• _Saved entries_

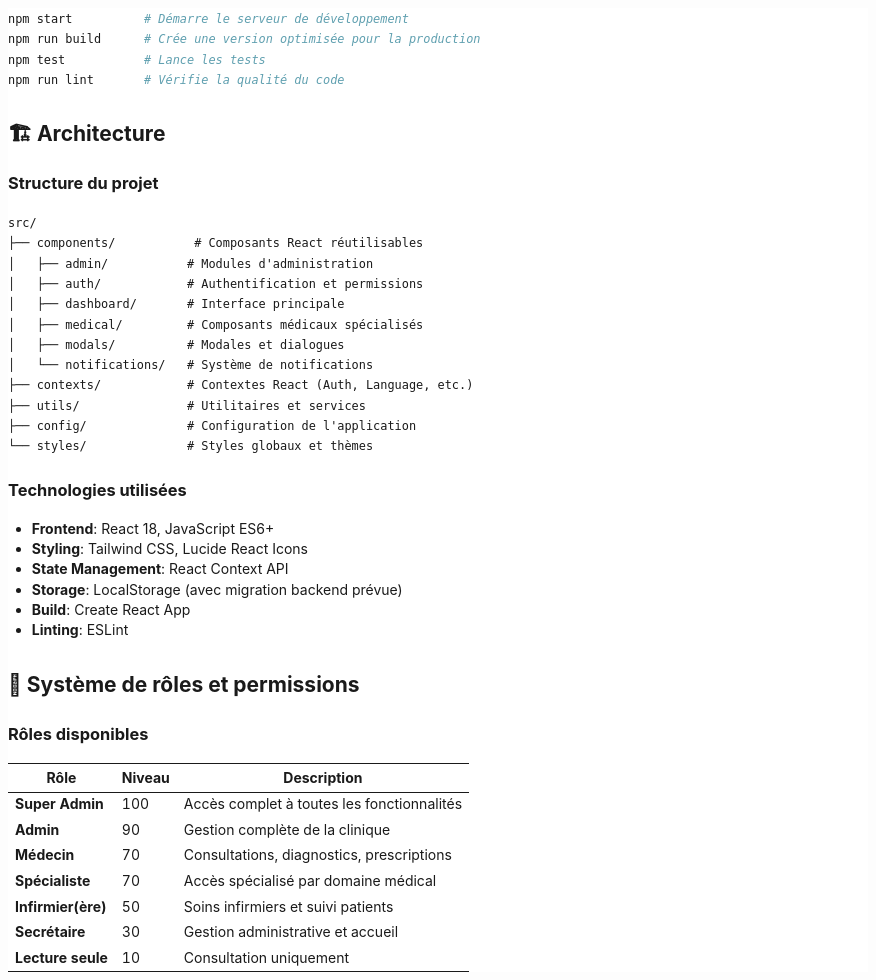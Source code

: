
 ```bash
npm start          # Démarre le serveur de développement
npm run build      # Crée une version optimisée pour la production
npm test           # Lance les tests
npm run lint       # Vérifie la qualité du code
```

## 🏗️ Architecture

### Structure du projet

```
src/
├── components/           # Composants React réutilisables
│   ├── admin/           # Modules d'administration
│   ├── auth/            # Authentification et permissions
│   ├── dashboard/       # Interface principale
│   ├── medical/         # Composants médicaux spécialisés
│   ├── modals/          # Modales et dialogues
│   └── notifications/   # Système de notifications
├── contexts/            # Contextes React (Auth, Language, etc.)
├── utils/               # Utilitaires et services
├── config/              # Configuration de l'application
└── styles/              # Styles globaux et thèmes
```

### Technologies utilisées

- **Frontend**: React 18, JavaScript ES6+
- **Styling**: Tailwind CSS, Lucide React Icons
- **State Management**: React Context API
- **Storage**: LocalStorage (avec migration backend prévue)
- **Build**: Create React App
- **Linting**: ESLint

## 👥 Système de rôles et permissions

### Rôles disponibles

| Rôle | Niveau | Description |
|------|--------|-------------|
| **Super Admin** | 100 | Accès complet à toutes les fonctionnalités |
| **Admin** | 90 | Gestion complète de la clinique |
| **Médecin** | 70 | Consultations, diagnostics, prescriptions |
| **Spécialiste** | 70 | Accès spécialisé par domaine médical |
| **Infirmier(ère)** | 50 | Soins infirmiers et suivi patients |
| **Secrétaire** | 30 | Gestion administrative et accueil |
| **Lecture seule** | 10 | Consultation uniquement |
--
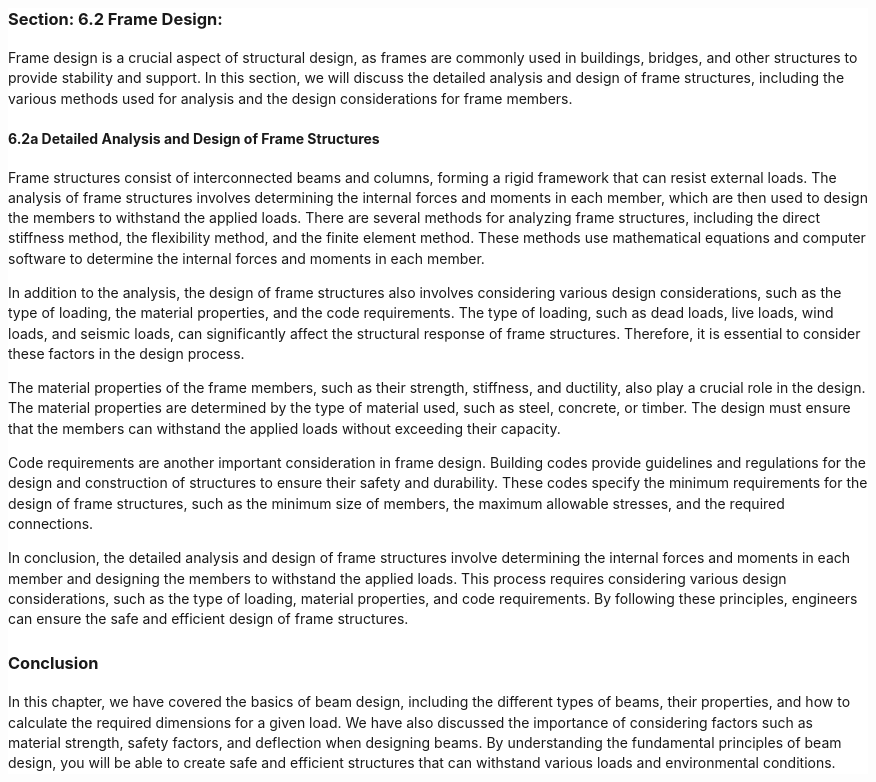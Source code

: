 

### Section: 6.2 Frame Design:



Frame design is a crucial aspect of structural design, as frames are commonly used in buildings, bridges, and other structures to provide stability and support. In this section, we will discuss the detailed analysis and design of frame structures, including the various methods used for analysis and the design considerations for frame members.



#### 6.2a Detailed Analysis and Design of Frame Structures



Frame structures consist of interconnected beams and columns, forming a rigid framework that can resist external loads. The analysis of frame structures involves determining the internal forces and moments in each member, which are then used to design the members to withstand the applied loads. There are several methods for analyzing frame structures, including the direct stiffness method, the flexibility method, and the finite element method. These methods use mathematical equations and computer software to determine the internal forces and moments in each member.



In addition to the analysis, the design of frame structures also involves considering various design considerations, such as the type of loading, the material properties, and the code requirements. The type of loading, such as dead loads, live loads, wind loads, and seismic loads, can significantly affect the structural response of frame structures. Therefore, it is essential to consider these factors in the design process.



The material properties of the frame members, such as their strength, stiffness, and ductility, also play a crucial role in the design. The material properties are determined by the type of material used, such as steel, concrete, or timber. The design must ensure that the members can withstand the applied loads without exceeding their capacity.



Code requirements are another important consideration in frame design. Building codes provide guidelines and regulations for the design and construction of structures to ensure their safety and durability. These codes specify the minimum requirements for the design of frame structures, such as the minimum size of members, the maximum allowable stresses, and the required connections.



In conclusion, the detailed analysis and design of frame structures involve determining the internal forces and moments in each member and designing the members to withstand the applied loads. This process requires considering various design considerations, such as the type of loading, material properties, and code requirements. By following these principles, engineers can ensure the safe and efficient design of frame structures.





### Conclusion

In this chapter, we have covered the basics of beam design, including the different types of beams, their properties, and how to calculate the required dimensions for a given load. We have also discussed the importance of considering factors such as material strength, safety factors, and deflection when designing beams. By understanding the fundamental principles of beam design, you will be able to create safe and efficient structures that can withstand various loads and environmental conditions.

• _What to produce_
Take the entries above and return only the lines from the one with "- **Linting**: ESLint" to the one with "Consultation uniquement |", both included, unchanged.

• _Result_
- **Linting**: ESLint

## 👥 Système de rôles et permissions

### Rôles disponibles

| Rôle | Niveau | Description |
|------|--------|-------------|
| **Super Admin** | 100 | Accès complet à toutes les fonctionnalités |
| **Admin** | 90 | Gestion complète de la clinique |
| **Médecin** | 70 | Consultations, diagnostics, prescriptions |
| **Spécialiste** | 70 | Accès spécialisé par domaine médical |
| **Infirmier(ère)** | 50 | Soins infirmiers et suivi patients |
| **Secrétaire** | 30 | Gestion administrative et accueil |
| **Lecture seule** | 10 | Consultation uniquement |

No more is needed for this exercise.